Grand Master Flashに影響を受けターンテーブルに魅了され、その後それ以外のものに振り向くことはなかったと言う。13歳の頃からすでにDr Scratch名義でヒップホップDJとして活躍しており、未だ最前線にて常に実験的音楽を世に送り出している奇才プロデューサー、Maurice Fulton。

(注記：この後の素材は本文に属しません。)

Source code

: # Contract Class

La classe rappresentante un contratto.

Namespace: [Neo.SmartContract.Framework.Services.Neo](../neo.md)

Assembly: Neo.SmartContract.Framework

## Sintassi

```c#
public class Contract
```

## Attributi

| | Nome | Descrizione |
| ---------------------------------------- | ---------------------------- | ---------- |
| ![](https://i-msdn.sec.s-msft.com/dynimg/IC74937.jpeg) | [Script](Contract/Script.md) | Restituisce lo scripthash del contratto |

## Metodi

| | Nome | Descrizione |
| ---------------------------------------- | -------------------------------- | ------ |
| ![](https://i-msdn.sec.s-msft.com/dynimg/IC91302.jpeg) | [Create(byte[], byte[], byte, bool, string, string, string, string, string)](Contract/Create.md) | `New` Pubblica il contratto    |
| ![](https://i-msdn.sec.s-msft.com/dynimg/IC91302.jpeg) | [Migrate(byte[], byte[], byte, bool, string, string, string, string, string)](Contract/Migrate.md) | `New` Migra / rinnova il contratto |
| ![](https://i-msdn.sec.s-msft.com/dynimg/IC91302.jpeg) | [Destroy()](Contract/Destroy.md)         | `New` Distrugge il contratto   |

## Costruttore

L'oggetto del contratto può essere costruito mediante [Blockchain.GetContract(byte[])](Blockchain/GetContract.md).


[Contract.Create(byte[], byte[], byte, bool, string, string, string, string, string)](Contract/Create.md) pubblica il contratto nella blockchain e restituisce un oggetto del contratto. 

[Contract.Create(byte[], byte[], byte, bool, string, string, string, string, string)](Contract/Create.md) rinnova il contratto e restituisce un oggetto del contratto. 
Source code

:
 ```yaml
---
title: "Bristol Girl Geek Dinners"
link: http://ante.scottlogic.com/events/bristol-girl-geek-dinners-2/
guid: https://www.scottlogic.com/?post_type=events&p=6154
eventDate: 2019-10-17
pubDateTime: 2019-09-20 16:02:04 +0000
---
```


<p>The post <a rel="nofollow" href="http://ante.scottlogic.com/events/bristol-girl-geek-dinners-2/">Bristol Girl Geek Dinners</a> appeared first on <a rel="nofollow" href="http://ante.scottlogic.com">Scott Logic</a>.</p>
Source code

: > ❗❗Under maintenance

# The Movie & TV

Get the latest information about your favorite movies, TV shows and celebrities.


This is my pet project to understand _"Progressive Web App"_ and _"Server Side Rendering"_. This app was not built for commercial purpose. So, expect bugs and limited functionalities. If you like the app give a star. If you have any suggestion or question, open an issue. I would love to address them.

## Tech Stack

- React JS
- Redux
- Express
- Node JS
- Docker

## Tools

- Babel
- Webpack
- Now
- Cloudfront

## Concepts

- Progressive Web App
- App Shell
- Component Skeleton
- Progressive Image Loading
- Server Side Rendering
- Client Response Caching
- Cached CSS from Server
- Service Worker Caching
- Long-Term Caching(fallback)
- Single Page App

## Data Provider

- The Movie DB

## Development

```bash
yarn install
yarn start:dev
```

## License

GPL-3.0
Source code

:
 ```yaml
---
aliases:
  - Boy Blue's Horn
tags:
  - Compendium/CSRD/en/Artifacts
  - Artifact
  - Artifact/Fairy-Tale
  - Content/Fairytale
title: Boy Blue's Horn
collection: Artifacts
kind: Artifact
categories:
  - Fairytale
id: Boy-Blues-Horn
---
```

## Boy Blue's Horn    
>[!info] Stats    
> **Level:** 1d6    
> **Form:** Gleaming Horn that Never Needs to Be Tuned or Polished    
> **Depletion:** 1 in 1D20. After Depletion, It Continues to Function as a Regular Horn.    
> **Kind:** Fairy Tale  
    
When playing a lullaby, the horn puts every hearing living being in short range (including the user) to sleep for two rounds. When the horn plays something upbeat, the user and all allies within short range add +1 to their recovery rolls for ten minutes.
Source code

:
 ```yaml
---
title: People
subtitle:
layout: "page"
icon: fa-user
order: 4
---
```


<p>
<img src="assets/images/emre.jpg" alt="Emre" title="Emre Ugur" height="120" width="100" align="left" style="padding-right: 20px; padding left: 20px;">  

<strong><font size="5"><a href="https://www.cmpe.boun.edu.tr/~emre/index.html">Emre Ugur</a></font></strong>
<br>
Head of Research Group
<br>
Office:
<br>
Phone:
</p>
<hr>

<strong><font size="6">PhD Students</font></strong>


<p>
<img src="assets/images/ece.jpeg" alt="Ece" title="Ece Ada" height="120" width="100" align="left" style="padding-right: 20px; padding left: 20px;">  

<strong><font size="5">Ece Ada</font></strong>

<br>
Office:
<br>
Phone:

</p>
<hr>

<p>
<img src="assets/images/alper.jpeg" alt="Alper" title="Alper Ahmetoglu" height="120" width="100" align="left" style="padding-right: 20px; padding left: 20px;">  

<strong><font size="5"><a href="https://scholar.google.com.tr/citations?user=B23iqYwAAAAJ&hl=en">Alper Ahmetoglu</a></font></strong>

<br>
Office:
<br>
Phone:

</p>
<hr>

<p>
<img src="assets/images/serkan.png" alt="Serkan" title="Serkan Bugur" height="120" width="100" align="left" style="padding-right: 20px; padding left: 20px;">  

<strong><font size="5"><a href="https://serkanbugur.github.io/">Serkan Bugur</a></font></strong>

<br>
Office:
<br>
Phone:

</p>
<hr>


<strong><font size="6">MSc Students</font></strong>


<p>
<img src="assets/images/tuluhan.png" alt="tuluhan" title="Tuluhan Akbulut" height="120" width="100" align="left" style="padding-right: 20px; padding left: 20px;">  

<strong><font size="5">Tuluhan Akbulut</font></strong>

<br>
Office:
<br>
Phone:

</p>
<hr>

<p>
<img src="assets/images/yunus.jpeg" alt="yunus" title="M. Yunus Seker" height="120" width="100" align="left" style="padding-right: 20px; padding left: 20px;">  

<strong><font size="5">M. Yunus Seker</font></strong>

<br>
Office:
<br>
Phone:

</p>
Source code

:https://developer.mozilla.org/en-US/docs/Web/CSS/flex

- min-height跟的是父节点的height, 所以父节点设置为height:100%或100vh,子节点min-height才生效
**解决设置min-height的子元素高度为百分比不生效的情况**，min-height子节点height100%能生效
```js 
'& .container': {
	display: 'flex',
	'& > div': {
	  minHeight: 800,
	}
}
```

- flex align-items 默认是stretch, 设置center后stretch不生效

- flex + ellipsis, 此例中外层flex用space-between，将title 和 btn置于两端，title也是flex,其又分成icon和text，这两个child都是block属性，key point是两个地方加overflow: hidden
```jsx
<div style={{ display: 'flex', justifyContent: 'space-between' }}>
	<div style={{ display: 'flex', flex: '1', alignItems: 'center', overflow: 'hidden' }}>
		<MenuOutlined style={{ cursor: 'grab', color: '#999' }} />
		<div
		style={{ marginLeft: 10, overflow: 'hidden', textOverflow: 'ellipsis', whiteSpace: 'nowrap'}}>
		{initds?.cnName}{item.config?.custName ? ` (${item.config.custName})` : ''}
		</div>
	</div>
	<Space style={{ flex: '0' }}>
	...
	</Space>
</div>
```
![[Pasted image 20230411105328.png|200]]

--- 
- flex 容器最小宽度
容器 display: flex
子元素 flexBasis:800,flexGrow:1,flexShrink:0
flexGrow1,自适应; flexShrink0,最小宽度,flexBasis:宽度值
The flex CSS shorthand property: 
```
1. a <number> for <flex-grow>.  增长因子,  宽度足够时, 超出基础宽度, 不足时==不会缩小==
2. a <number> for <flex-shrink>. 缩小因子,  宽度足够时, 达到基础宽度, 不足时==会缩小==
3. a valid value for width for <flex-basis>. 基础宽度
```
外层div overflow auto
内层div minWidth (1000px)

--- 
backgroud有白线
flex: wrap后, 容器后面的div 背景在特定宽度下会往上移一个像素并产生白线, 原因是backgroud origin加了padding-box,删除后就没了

1984年、ボルチモアのゲイクラブHATSにてガラージミュージックをプレイし始め、2年後にはボルチモアで指折りのDJとして知られるようになっていた。当時のヒップホップシーンの暴力性を体験するなどし、ガラージの道へと傾倒していった彼は、伝説のクラブOdell’sでのレジデントを担当する傍らボルチモアのレコードショップで働くようになる。ここで現在のBasement Boys、Tommy、Teddy、Jayに出会い、トラック制作に関わるようになる。Mauriceのキーボードとドラムプログラミングは、Basement BoysがプロデュースしたUltra NateやCrystal Watersの作品で聞くことができる。

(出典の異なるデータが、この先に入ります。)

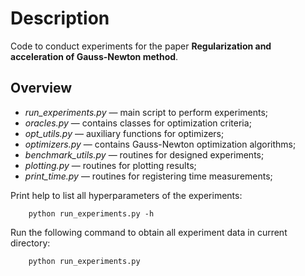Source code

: # Description
Code to conduct experiments for the paper **Regularization and acceleration of Gauss-Newton method**.

## Overview

* *run_experiments.py* — main script to perform experiments;
* *oracles.py* — contains classes for optimization criteria;
* *opt_utils.py* — auxiliary functions for optimizers;
* *optimizers.py* — contains Gauss-Newton optimization algorithms;
* *benchmark_utils.py* — routines for designed experiments;
* *plotting.py* — routines for plotting results;
* *print_time.py* — routines for registering time measurements;

Print help to list all hyperparameters of the experiments:
```
    python run_experiments.py -h
```
Run the following command to obtain all experiment data in current directory:
```
    python run_experiments.py
```
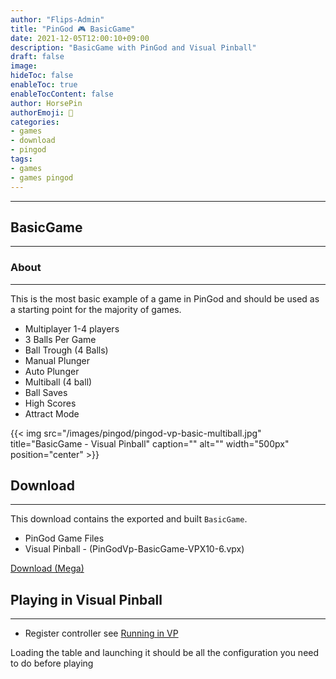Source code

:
 ```yaml
---
author: "Flips-Admin"
title: "PinGod 🎮 BasicGame"
date: 2021-12-05T12:00:10+09:00
description: "BasicGame with PinGod and Visual Pinball"
draft: false
image: 
hideToc: false
enableToc: true
enableTocContent: false
author: HorsePin
authorEmoji: 🐎
categories:
- games
- download
- pingod 
tags: 
- games
- games pingod
---
```


---

## BasicGame
---

### About
---

This is the most basic example of a game in PinGod and should be used as a starting point for the majority of games.

- Multiplayer 1-4 players
- 3 Balls Per Game
- Ball Trough (4 Balls)
- Manual Plunger
- Auto Plunger
- Multiball (4 ball)
- Ball Saves
- High Scores
- Attract Mode


{{< img src="/images/pingod/pingod-vp-basic-multiball.jpg" title="BasicGame - Visual Pinball" caption="" alt="" width="500px" position="center" >}}

## Download
---

This download contains the exported and built `BasicGame`.

- PinGod Game Files
- Visual Pinball - (PinGodVp-BasicGame-VPX10-6.vpx)

[Download (Mega)](https://mega.nz/file/jZwXXYCA#lsUzjH1MvrdZuJdsOKy2gIBw6rtzTeuXGLdvqxZPBNg)

## Playing in Visual Pinball
---

- Register controller see [Running in VP](/en/pinball-frameworks/pingod/gamedev/setup/#running-basicgame-visual-pinball)

Loading the table and launching it should be all the configuration you need to do before playing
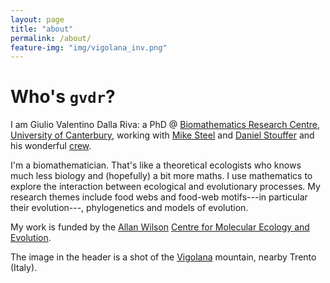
 ```yaml
---
layout: page
title: "about"
permalink: /about/
feature-img: "img/vigolana_inv.png"
---
```


# Who's <code>gvdr</code>?

I am Giulio Valentino Dalla Riva: a PhD @ [Biomathematics Research Centre](http://www.math.canterbury.ac.nz/bio/), [University of Canterbury](http://www.canterbury.ac.nz/), working with [Mike Steel](http://www.math.canterbury.ac.nz/~m.steel/) and [Daniel Stouffer](http://www.stoufferlab.org/people/stouffer/) and his wonderful [crew](http://www.stoufferlab.org).

I'm a biomathematician. That's like a theoretical ecologists who knows much less biology and (hopefully) a bit more maths. I use mathematics to explore the interaction between ecological and evolutionary processes. My research themes include food webs and food-web motifs---in particular their evolution---, phylogenetics and models of evolution.

My work is funded by the [Allan Wilson](http://www.allanwilsoncentre.ac.nz/massey/learning/departments/centres-research/allan-wilson-centre/about-us/allan-wilson.cfm) [Centre for Molecular Ecology and Evolution](http://www.allanwilsoncentre.ac.nz).

The image in the header is a shot of the [Vigolana](http://www.gruppovigolana.it/) mountain, nearby Trento (Italy).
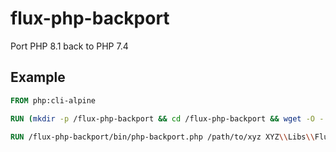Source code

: # flux-php-backport

Port PHP 8.1 back to PHP 7.4

## Example

```dockerfile
FROM php:cli-alpine

RUN (mkdir -p /flux-php-backport && cd /flux-php-backport && wget -O - https://github.com/flux-eco/flux-php-backport/releases/download/%tag%/flux-php-backport-%tag%-build.tar.gz | tar -xz --strip-components=1)

RUN /flux-php-backport/bin/php-backport.php /path/to/xyz XYZ\\Libs\\FluxLegacyEnum
```
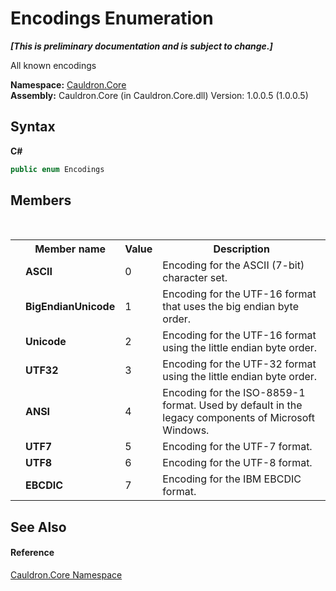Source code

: # Encodings Enumeration
 _**\[This is preliminary documentation and is subject to change.\]**_

All known encodings

**Namespace:**&nbsp;<a href="N_Cauldron_Core">Cauldron.Core</a><br />**Assembly:**&nbsp;Cauldron.Core (in Cauldron.Core.dll) Version: 1.0.0.5 (1.0.0.5)

## Syntax

**C#**<br />
``` C#
public enum Encodings
```


## Members
&nbsp;<table><tr><th></th><th>Member name</th><th>Value</th><th>Description</th></tr><tr><td /><td target="F:Cauldron.Core.Encodings.ASCII">**ASCII**</td><td>0</td><td>Encoding for the ASCII (7-bit) character set.</td></tr><tr><td /><td target="F:Cauldron.Core.Encodings.BigEndianUnicode">**BigEndianUnicode**</td><td>1</td><td>Encoding for the UTF-16 format that uses the big endian byte order.</td></tr><tr><td /><td target="F:Cauldron.Core.Encodings.Unicode">**Unicode**</td><td>2</td><td>Encoding for the UTF-16 format using the little endian byte order.</td></tr><tr><td /><td target="F:Cauldron.Core.Encodings.UTF32">**UTF32**</td><td>3</td><td>Encoding for the UTF-32 format using the little endian byte order.</td></tr><tr><td /><td target="F:Cauldron.Core.Encodings.ANSI">**ANSI**</td><td>4</td><td>Encoding for the ISO-8859-1 format. Used by default in the legacy components of Microsoft Windows.</td></tr><tr><td /><td target="F:Cauldron.Core.Encodings.UTF7">**UTF7**</td><td>5</td><td>Encoding for the UTF-7 format.</td></tr><tr><td /><td target="F:Cauldron.Core.Encodings.UTF8">**UTF8**</td><td>6</td><td>Encoding for the UTF-8 format.</td></tr><tr><td /><td target="F:Cauldron.Core.Encodings.EBCDIC">**EBCDIC**</td><td>7</td><td>Encoding for the IBM EBCDIC format.</td></tr></table>

## See Also


#### Reference
<a href="N_Cauldron_Core">Cauldron.Core Namespace</a><br />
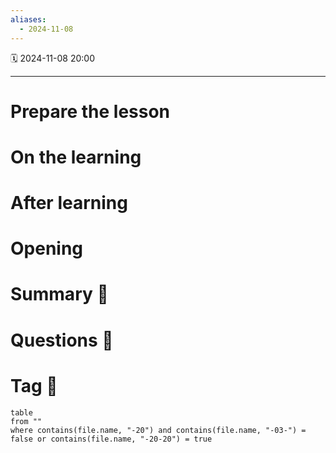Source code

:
 ```yaml
---
aliases:
  - 2024-11-08
---
```

🗓  2024-11-08 20:00
___

# Prepare the lesson


# On the learning


# After learning

# Opening

# Summary 💬


# Questions 🧠

# Tag 🔖

```dataview
table
from ""
where contains(file.name, "-20") and contains(file.name, "-03-") = false or contains(file.name, "-20-20") = true

```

1996年ニューヨークに拠点を移し、〈Warp〉〈SSR〉〈Discfunction〉〈Nuphonic〉〈Transfusion〉〈Pagan〉〈Sahko〉などのレーベルから様々な名義で作品をリリース。実験的でアブストラクトな彼の作品は、シングルはもちろん、自身の波瀾万丈な人生をストーリー展開したアルバムまで、ヨーロッパにおいて絶大なる支持を受けた。
2000年にはメルボルンへ移り住み、自身のレーベル〈Bubble Tease〉を立ち上げる。現在はイギリスのシェフィールドに拠点を移し、妻でもあるMU (カナモリムツミ) のプロデュースも手掛け、エレクトロで挑発的な彼のトラックはハウスファンだけでなく、テクノ/ブレイクビーツ/ジャズとジャンルを越えて絶大な評価を得ているのである。
2005年には〈Liquid Recordings〉よりBoof名義でアルバム「A Soft Kiss By a Rose」をリリース。さらに2011年「Shhh, Dandelions At Play (Running Back)」、2015年3月「The Hydrangeas Whisper (BubbleTease Communications)」と続き、2016年はDJ Noriとの共作「We Don’t Know Ep」、2017年はMutsumiの「Mutsumi」、2018年にはMauriceプロデュースによるバンドSyclopsの「I’ve Got My Eye On You」をリリース。
さらにRoisin Murphyの「All My Dreams / Innocence」や「Plaything」をプロデュースするなど、高いクオリティとオリジナル性のあるアレンジで、より一層幅広いファンを獲得し続けている。
またDJとしても世界中を飛び回っており、日本においては2019年のRainbow Disco Club Red Bull Stageでの出演のほか、毎年夏の時期にFulton一家が里帰りする度に、クラウドを発狂させフロアを魅了するMauriceワールドを体験できるということは、ある意味とても幸運なことなのではないだろうか。